■ Problem to solve
Give back each line of the data exactly as it reads, minus the pictures.

/---

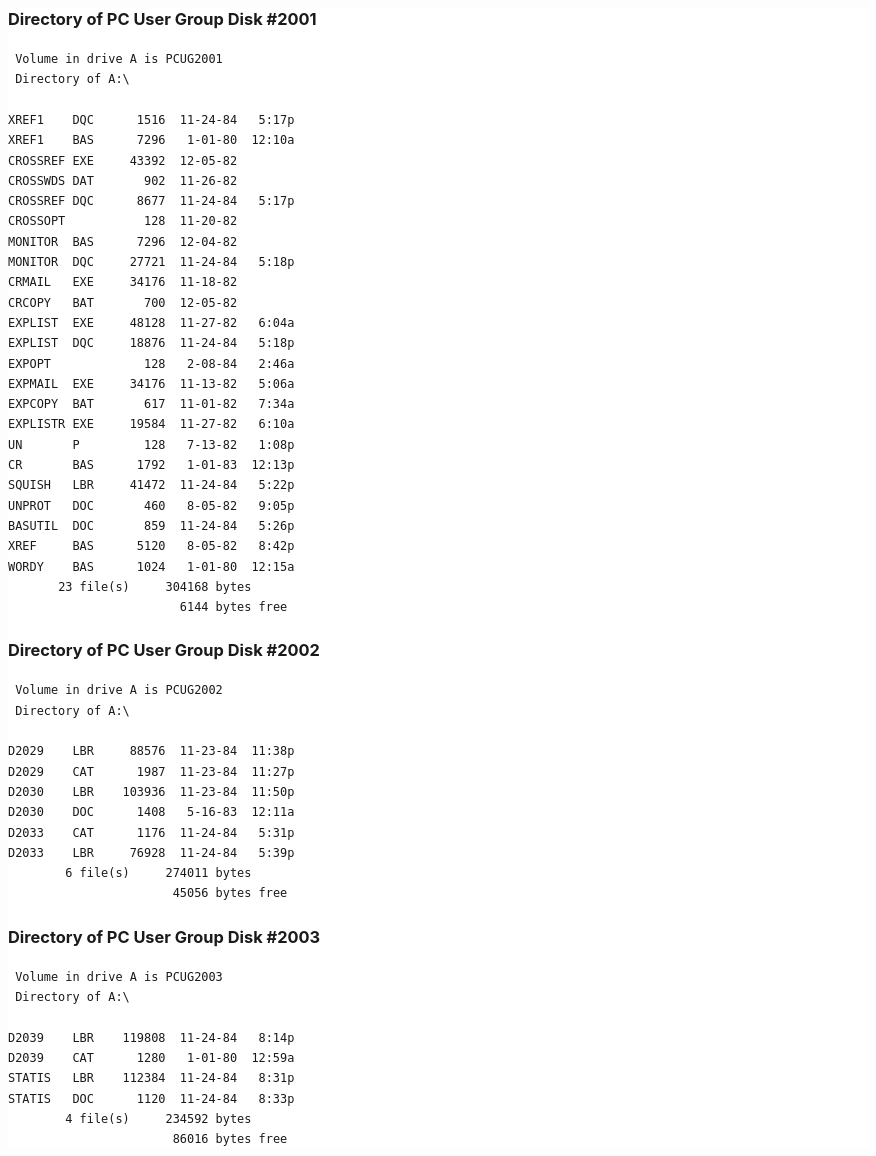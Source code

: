 ### Directory of PC User Group Disk #2001

     Volume in drive A is PCUG2001
     Directory of A:\

    XREF1    DQC      1516  11-24-84   5:17p
    XREF1    BAS      7296   1-01-80  12:10a
    CROSSREF EXE     43392  12-05-82
    CROSSWDS DAT       902  11-26-82
    CROSSREF DQC      8677  11-24-84   5:17p
    CROSSOPT           128  11-20-82
    MONITOR  BAS      7296  12-04-82
    MONITOR  DQC     27721  11-24-84   5:18p
    CRMAIL   EXE     34176  11-18-82
    CRCOPY   BAT       700  12-05-82
    EXPLIST  EXE     48128  11-27-82   6:04a
    EXPLIST  DQC     18876  11-24-84   5:18p
    EXPOPT             128   2-08-84   2:46a
    EXPMAIL  EXE     34176  11-13-82   5:06a
    EXPCOPY  BAT       617  11-01-82   7:34a
    EXPLISTR EXE     19584  11-27-82   6:10a
    UN       P         128   7-13-82   1:08p
    CR       BAS      1792   1-01-83  12:13p
    SQUISH   LBR     41472  11-24-84   5:22p
    UNPROT   DOC       460   8-05-82   9:05p
    BASUTIL  DOC       859  11-24-84   5:26p
    XREF     BAS      5120   8-05-82   8:42p
    WORDY    BAS      1024   1-01-80  12:15a
           23 file(s)     304168 bytes
                            6144 bytes free

### Directory of PC User Group Disk #2002

     Volume in drive A is PCUG2002
     Directory of A:\

    D2029    LBR     88576  11-23-84  11:38p
    D2029    CAT      1987  11-23-84  11:27p
    D2030    LBR    103936  11-23-84  11:50p
    D2030    DOC      1408   5-16-83  12:11a
    D2033    CAT      1176  11-24-84   5:31p
    D2033    LBR     76928  11-24-84   5:39p
            6 file(s)     274011 bytes
                           45056 bytes free

### Directory of PC User Group Disk #2003

     Volume in drive A is PCUG2003
     Directory of A:\

    D2039    LBR    119808  11-24-84   8:14p
    D2039    CAT      1280   1-01-80  12:59a
    STATIS   LBR    112384  11-24-84   8:31p
    STATIS   DOC      1120  11-24-84   8:33p
            4 file(s)     234592 bytes
                           86016 bytes free
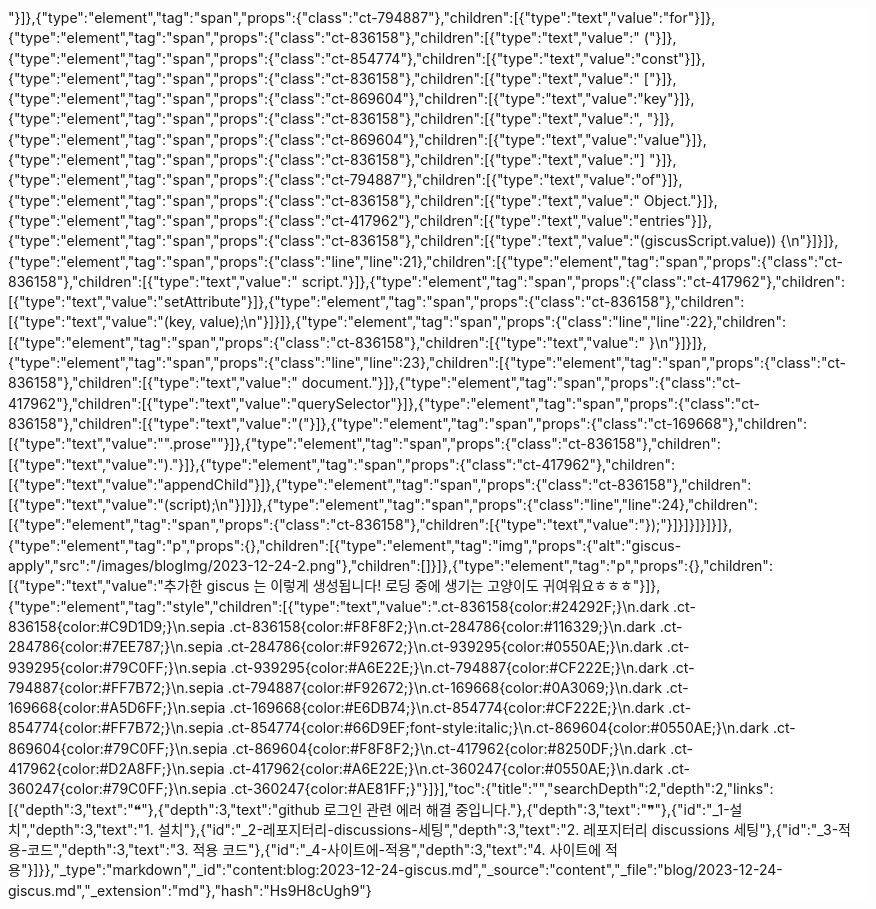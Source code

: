 "}]},{"type":"element","tag":"span","props":{"class":"ct-794887"},"children":[{"type":"text","value":"for"}]},{"type":"element","tag":"span","props":{"class":"ct-836158"},"children":[{"type":"text","value":" ("}]},{"type":"element","tag":"span","props":{"class":"ct-854774"},"children":[{"type":"text","value":"const"}]},{"type":"element","tag":"span","props":{"class":"ct-836158"},"children":[{"type":"text","value":" ["}]},{"type":"element","tag":"span","props":{"class":"ct-869604"},"children":[{"type":"text","value":"key"}]},{"type":"element","tag":"span","props":{"class":"ct-836158"},"children":[{"type":"text","value":", "}]},{"type":"element","tag":"span","props":{"class":"ct-869604"},"children":[{"type":"text","value":"value"}]},{"type":"element","tag":"span","props":{"class":"ct-836158"},"children":[{"type":"text","value":"] "}]},{"type":"element","tag":"span","props":{"class":"ct-794887"},"children":[{"type":"text","value":"of"}]},{"type":"element","tag":"span","props":{"class":"ct-836158"},"children":[{"type":"text","value":" Object."}]},{"type":"element","tag":"span","props":{"class":"ct-417962"},"children":[{"type":"text","value":"entries"}]},{"type":"element","tag":"span","props":{"class":"ct-836158"},"children":[{"type":"text","value":"(giscusScript.value)) {\n"}]}]},{"type":"element","tag":"span","props":{"class":"line","line":21},"children":[{"type":"element","tag":"span","props":{"class":"ct-836158"},"children":[{"type":"text","value":"    script."}]},{"type":"element","tag":"span","props":{"class":"ct-417962"},"children":[{"type":"text","value":"setAttribute"}]},{"type":"element","tag":"span","props":{"class":"ct-836158"},"children":[{"type":"text","value":"(key, value);\n"}]}]},{"type":"element","tag":"span","props":{"class":"line","line":22},"children":[{"type":"element","tag":"span","props":{"class":"ct-836158"},"children":[{"type":"text","value":"  }\n"}]}]},{"type":"element","tag":"span","props":{"class":"line","line":23},"children":[{"type":"element","tag":"span","props":{"class":"ct-836158"},"children":[{"type":"text","value":"  document."}]},{"type":"element","tag":"span","props":{"class":"ct-417962"},"children":[{"type":"text","value":"querySelector"}]},{"type":"element","tag":"span","props":{"class":"ct-836158"},"children":[{"type":"text","value":"("}]},{"type":"element","tag":"span","props":{"class":"ct-169668"},"children":[{"type":"text","value":"\".prose\""}]},{"type":"element","tag":"span","props":{"class":"ct-836158"},"children":[{"type":"text","value":")."}]},{"type":"element","tag":"span","props":{"class":"ct-417962"},"children":[{"type":"text","value":"appendChild"}]},{"type":"element","tag":"span","props":{"class":"ct-836158"},"children":[{"type":"text","value":"(script);\n"}]}]},{"type":"element","tag":"span","props":{"class":"line","line":24},"children":[{"type":"element","tag":"span","props":{"class":"ct-836158"},"children":[{"type":"text","value":"});"}]}]}]}]}]},{"type":"element","tag":"p","props":{},"children":[{"type":"element","tag":"img","props":{"alt":"giscus-apply","src":"/images/blogImg/2023-12-24-2.png"},"children":[]}]},{"type":"element","tag":"p","props":{},"children":[{"type":"text","value":"추가한 giscus 는 이렇게 생성됩니다! 로딩 중에 생기는 고양이도 귀여워요ㅎㅎㅎ"}]},{"type":"element","tag":"style","children":[{"type":"text","value":".ct-836158{color:#24292F;}\n.dark .ct-836158{color:#C9D1D9;}\n.sepia .ct-836158{color:#F8F8F2;}\n.ct-284786{color:#116329;}\n.dark .ct-284786{color:#7EE787;}\n.sepia .ct-284786{color:#F92672;}\n.ct-939295{color:#0550AE;}\n.dark .ct-939295{color:#79C0FF;}\n.sepia .ct-939295{color:#A6E22E;}\n.ct-794887{color:#CF222E;}\n.dark .ct-794887{color:#FF7B72;}\n.sepia .ct-794887{color:#F92672;}\n.ct-169668{color:#0A3069;}\n.dark .ct-169668{color:#A5D6FF;}\n.sepia .ct-169668{color:#E6DB74;}\n.ct-854774{color:#CF222E;}\n.dark .ct-854774{color:#FF7B72;}\n.sepia .ct-854774{color:#66D9EF;font-style:italic;}\n.ct-869604{color:#0550AE;}\n.dark .ct-869604{color:#79C0FF;}\n.sepia .ct-869604{color:#F8F8F2;}\n.ct-417962{color:#8250DF;}\n.dark .ct-417962{color:#D2A8FF;}\n.sepia .ct-417962{color:#A6E22E;}\n.ct-360247{color:#0550AE;}\n.dark .ct-360247{color:#79C0FF;}\n.sepia .ct-360247{color:#AE81FF;}"}]}],"toc":{"title":"","searchDepth":2,"depth":2,"links":[{"depth":3,"text":"❝"},{"depth":3,"text":"github 로그인 관련 에러 해결 중입니다."},{"depth":3,"text":"❞"},{"id":"_1-설치","depth":3,"text":"1. 설치"},{"id":"_2-레포지터리-discussions-세팅","depth":3,"text":"2. 레포지터리 discussions 세팅"},{"id":"_3-적용-코드","depth":3,"text":"3. 적용 코드"},{"id":"_4-사이트에-적용","depth":3,"text":"4. 사이트에 적용"}]}},"_type":"markdown","_id":"content:blog:2023-12-24-giscus.md","_source":"content","_file":"blog/2023-12-24-giscus.md","_extension":"md"},"hash":"Hs9H8cUgh9"}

\---

■ Your response
Source code

: ### Directory of PC User Group Disk #2001

     Volume in drive A is PCUG2001
     Directory of A:\

    XREF1    DQC      1516  11-24-84   5:17p
    XREF1    BAS      7296   1-01-80  12:10a
    CROSSREF EXE     43392  12-05-82
    CROSSWDS DAT       902  11-26-82
    CROSSREF DQC      8677  11-24-84   5:17p
    CROSSOPT           128  11-20-82
    MONITOR  BAS      7296  12-04-82
    MONITOR  DQC     27721  11-24-84   5:18p
    CRMAIL   EXE     34176  11-18-82
    CRCOPY   BAT       700  12-05-82
    EXPLIST  EXE     48128  11-27-82   6:04a
    EXPLIST  DQC     18876  11-24-84   5:18p
    EXPOPT             128   2-08-84   2:46a
    EXPMAIL  EXE     34176  11-13-82   5:06a
    EXPCOPY  BAT       617  11-01-82   7:34a
    EXPLISTR EXE     19584  11-27-82   6:10a
    UN       P         128   7-13-82   1:08p
    CR       BAS      1792   1-01-83  12:13p
    SQUISH   LBR     41472  11-24-84   5:22p
    UNPROT   DOC       460   8-05-82   9:05p
    BASUTIL  DOC       859  11-24-84   5:26p
    XREF     BAS      5120   8-05-82   8:42p
    WORDY    BAS      1024   1-01-80  12:15a
           23 file(s)     304168 bytes
                            6144 bytes free

### Directory of PC User Group Disk #2002

     Volume in drive A is PCUG2002
     Directory of A:\

    D2029    LBR     88576  11-23-84  11:38p
    D2029    CAT      1987  11-23-84  11:27p
    D2030    LBR    103936  11-23-84  11:50p
    D2030    DOC      1408   5-16-83  12:11a
    D2033    CAT      1176  11-24-84   5:31p
    D2033    LBR     76928  11-24-84   5:39p
            6 file(s)     274011 bytes
                           45056 bytes free

### Directory of PC User Group Disk #2003

     Volume in drive A is PCUG2003
     Directory of A:\

    D2039    LBR    119808  11-24-84   8:14p
    D2039    CAT      1280   1-01-80  12:59a
    STATIS   LBR    112384  11-24-84   8:31p
    STATIS   DOC      1120  11-24-84   8:33p
            4 file(s)     234592 bytes
                           86016 bytes free
Source code

: "}]},{"type":"element","tag":"span","props":{"class":"ct-794887"},"children":[{"type":"text","value":"for"}]},{"type":"element","tag":"span","props":{"class":"ct-836158"},"children":[{"type":"text","value":" ("}]},{"type":"element","tag":"span","props":{"class":"ct-854774"},"children":[{"type":"text","value":"const"}]},{"type":"element","tag":"span","props":{"class":"ct-836158"},"children":[{"type":"text","value":" ["}]},{"type":"element","tag":"span","props":{"class":"ct-869604"},"children":[{"type":"text","value":"key"}]},{"type":"element","tag":"span","props":{"class":"ct-836158"},"children":[{"type":"text","value":", "}]},{"type":"element","tag":"span","props":{"class":"ct-869604"},"children":[{"type":"text","value":"value"}]},{"type":"element","tag":"span","props":{"class":"ct-836158"},"children":[{"type":"text","value":"] "}]},{"type":"element","tag":"span","props":{"class":"ct-794887"},"children":[{"type":"text","value":"of"}]},{"type":"element","tag":"span","props":{"class":"ct-836158"},"children":[{"type":"text","value":" Object."}]},{"type":"element","tag":"span","props":{"class":"ct-417962"},"children":[{"type":"text","value":"entries"}]},{"type":"element","tag":"span","props":{"class":"ct-836158"},"children":[{"type":"text","value":"(giscusScript.value)) {\n"}]}]},{"type":"element","tag":"span","props":{"class":"line","line":21},"children":[{"type":"element","tag":"span","props":{"class":"ct-836158"},"children":[{"type":"text","value":"    script."}]},{"type":"element","tag":"span","props":{"class":"ct-417962"},"children":[{"type":"text","value":"setAttribute"}]},{"type":"element","tag":"span","props":{"class":"ct-836158"},"children":[{"type":"text","value":"(key, value);\n"}]}]},{"type":"element","tag":"span","props":{"class":"line","line":22},"children":[{"type":"element","tag":"span","props":{"class":"ct-836158"},"children":[{"type":"text","value":"  }\n"}]}]},{"type":"element","tag":"span","props":{"class":"line","line":23},"children":[{"type":"element","tag":"span","props":{"class":"ct-836158"},"children":[{"type":"text","value":"  document."}]},{"type":"element","tag":"span","props":{"class":"ct-417962"},"children":[{"type":"text","value":"querySelector"}]},{"type":"element","tag":"span","props":{"class":"ct-836158"},"children":[{"type":"text","value":"("}]},{"type":"element","tag":"span","props":{"class":"ct-169668"},"children":[{"type":"text","value":"\".prose\""}]},{"type":"element","tag":"span","props":{"class":"ct-836158"},"children":[{"type":"text","value":")."}]},{"type":"element","tag":"span","props":{"class":"ct-417962"},"children":[{"type":"text","value":"appendChild"}]},{"type":"element","tag":"span","props":{"class":"ct-836158"},"children":[{"type":"text","value":"(script);\n"}]}]},{"type":"element","tag":"span","props":{"class":"line","line":24},"children":[{"type":"element","tag":"span","props":{"class":"ct-836158"},"children":[{"type":"text","value":"});"}]}]}]}]}]},{"type":"element","tag":"p","props":{},"children":[{"type":"element","tag":"img","props":{"alt":"giscus-apply","src":"/images/blogImg/2023-12-24-2.png"},"children":[]}]},{"type":"element","tag":"p","props":{},"children":[{"type":"text","value":"추가한 giscus 는 이렇게 생성됩니다! 로딩 중에 생기는 고양이도 귀여워요ㅎㅎㅎ"}]},{"type":"element","tag":"style","children":[{"type":"text","value":".ct-836158{color:#24292F;}\n.dark .ct-836158{color:#C9D1D9;}\n.sepia .ct-836158{color:#F8F8F2;}\n.ct-284786{color:#116329;}\n.dark .ct-284786{color:#7EE787;}\n.sepia .ct-284786{color:#F92672;}\n.ct-939295{color:#0550AE;}\n.dark .ct-939295{color:#79C0FF;}\n.sepia .ct-939295{color:#A6E22E;}\n.ct-794887{color:#CF222E;}\n.dark .ct-794887{color:#FF7B72;}\n.sepia .ct-794887{color:#F92672;}\n.ct-169668{color:#0A3069;}\n.dark .ct-169668{color:#A5D6FF;}\n.sepia .ct-169668{color:#E6DB74;}\n.ct-854774{color:#CF222E;}\n.dark .ct-854774{color:#FF7B72;}\n.sepia .ct-854774{color:#66D9EF;font-style:italic;}\n.ct-869604{color:#0550AE;}\n.dark .ct-869604{color:#79C0FF;}\n.sepia .ct-869604{color:#F8F8F2;}\n.ct-417962{color:#8250DF;}\n.dark .ct-417962{color:#D2A8FF;}\n.sepia .ct-417962{color:#A6E22E;}\n.ct-360247{color:#0550AE;}\n.dark .ct-360247{color:#79C0FF;}\n.sepia .ct-360247{color:#AE81FF;}"}]}],"toc":{"title":"","searchDepth":2,"depth":2,"links":[{"depth":3,"text":"❝"},{"depth":3,"text":"github 로그인 관련 에러 해결 중입니다."},{"depth":3,"text":"❞"},{"id":"_1-설치","depth":3,"text":"1. 설치"},{"id":"_2-레포지터리-discussions-세팅","depth":3,"text":"2. 레포지터리 discussions 세팅"},{"id":"_3-적용-코드","depth":3,"text":"3. 적용 코드"},{"id":"_4-사이트에-적용","depth":3,"text":"4. 사이트에 적용"}]}},"_type":"markdown","_id":"content:blog:2023-12-24-giscus.md","_source":"content","_file":"blog/2023-12-24-giscus.md","_extension":"md"},"hash":"Hs9H8cUgh9"}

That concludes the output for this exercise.